Reproduce the entries below in full and without error.
---*---
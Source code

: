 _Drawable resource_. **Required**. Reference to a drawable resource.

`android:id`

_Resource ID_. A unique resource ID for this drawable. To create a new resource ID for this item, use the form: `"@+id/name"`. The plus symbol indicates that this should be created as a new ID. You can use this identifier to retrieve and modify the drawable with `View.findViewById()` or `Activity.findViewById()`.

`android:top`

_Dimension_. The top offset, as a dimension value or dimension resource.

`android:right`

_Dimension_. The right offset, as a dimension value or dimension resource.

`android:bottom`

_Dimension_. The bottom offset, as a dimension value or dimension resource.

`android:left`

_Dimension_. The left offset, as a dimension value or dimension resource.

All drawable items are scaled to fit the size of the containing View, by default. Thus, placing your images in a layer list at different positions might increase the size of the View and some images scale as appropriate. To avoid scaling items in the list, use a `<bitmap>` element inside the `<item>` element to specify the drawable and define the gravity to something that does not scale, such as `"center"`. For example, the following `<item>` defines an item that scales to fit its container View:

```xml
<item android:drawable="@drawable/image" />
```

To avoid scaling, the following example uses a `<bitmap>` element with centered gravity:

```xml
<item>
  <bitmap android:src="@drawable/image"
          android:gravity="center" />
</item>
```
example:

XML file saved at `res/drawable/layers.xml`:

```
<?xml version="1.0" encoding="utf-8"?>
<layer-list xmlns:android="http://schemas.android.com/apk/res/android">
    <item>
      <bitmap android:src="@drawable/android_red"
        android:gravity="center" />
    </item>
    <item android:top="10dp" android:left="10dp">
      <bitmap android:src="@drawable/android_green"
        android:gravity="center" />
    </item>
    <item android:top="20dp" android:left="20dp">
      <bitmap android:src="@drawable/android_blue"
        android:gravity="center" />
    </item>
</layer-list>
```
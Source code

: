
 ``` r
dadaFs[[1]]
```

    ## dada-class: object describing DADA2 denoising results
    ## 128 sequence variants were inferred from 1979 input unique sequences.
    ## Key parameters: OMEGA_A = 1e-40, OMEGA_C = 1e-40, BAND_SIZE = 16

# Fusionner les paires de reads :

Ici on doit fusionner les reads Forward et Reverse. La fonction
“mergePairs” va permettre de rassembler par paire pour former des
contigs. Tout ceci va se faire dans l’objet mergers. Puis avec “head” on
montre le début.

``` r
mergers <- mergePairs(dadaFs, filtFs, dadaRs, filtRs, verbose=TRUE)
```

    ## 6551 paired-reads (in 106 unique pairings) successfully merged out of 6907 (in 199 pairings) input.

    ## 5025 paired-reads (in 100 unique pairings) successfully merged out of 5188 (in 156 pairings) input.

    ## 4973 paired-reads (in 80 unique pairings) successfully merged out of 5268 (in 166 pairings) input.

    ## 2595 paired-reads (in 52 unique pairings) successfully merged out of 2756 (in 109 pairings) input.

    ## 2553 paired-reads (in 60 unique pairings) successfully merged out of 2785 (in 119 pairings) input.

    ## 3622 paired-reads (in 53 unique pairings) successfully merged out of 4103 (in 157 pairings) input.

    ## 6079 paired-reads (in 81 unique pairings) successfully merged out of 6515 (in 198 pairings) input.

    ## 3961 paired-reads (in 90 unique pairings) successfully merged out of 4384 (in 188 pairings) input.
---*---
▶ **Answer section**:
Source code

: _Drawable resource_. **Required**. Reference to a drawable resource.

`android:id`

_Resource ID_. A unique resource ID for this drawable. To create a new resource ID for this item, use the form: `"@+id/name"`. The plus symbol indicates that this should be created as a new ID. You can use this identifier to retrieve and modify the drawable with `View.findViewById()` or `Activity.findViewById()`.

`android:top`

_Dimension_. The top offset, as a dimension value or dimension resource.

`android:right`

_Dimension_. The right offset, as a dimension value or dimension resource.

`android:bottom`

_Dimension_. The bottom offset, as a dimension value or dimension resource.

`android:left`

_Dimension_. The left offset, as a dimension value or dimension resource.

All drawable items are scaled to fit the size of the containing View, by default. Thus, placing your images in a layer list at different positions might increase the size of the View and some images scale as appropriate. To avoid scaling items in the list, use a `<bitmap>` element inside the `<item>` element to specify the drawable and define the gravity to something that does not scale, such as `"center"`. For example, the following `<item>` defines an item that scales to fit its container View:

```xml
<item android:drawable="@drawable/image" />
```

To avoid scaling, the following example uses a `<bitmap>` element with centered gravity:

```xml
<item>
  <bitmap android:src="@drawable/image"
          android:gravity="center" />
</item>
```
example:

XML file saved at `res/drawable/layers.xml`:

```
<?xml version="1.0" encoding="utf-8"?>
<layer-list xmlns:android="http://schemas.android.com/apk/res/android">
    <item>
      <bitmap android:src="@drawable/android_red"
        android:gravity="center" />
    </item>
    <item android:top="10dp" android:left="10dp">
      <bitmap android:src="@drawable/android_green"
        android:gravity="center" />
    </item>
    <item android:top="20dp" android:left="20dp">
      <bitmap android:src="@drawable/android_blue"
        android:gravity="center" />
    </item>
</layer-list>
```
Source code

:
 ``` r
dadaFs[[1]]
```

    ## dada-class: object describing DADA2 denoising results
    ## 128 sequence variants were inferred from 1979 input unique sequences.
    ## Key parameters: OMEGA_A = 1e-40, OMEGA_C = 1e-40, BAND_SIZE = 16

# Fusionner les paires de reads :

Ici on doit fusionner les reads Forward et Reverse. La fonction
“mergePairs” va permettre de rassembler par paire pour former des
contigs. Tout ceci va se faire dans l’objet mergers. Puis avec “head” on
montre le début.

``` r
mergers <- mergePairs(dadaFs, filtFs, dadaRs, filtRs, verbose=TRUE)
```

    ## 6551 paired-reads (in 106 unique pairings) successfully merged out of 6907 (in 199 pairings) input.

    ## 5025 paired-reads (in 100 unique pairings) successfully merged out of 5188 (in 156 pairings) input.

    ## 4973 paired-reads (in 80 unique pairings) successfully merged out of 5268 (in 166 pairings) input.

    ## 2595 paired-reads (in 52 unique pairings) successfully merged out of 2756 (in 109 pairings) input.

    ## 2553 paired-reads (in 60 unique pairings) successfully merged out of 2785 (in 119 pairings) input.

    ## 3622 paired-reads (in 53 unique pairings) successfully merged out of 4103 (in 157 pairings) input.

    ## 6079 paired-reads (in 81 unique pairings) successfully merged out of 6515 (in 198 pairings) input.

    ## 3961 paired-reads (in 90 unique pairings) successfully merged out of 4384 (in 188 pairings) input.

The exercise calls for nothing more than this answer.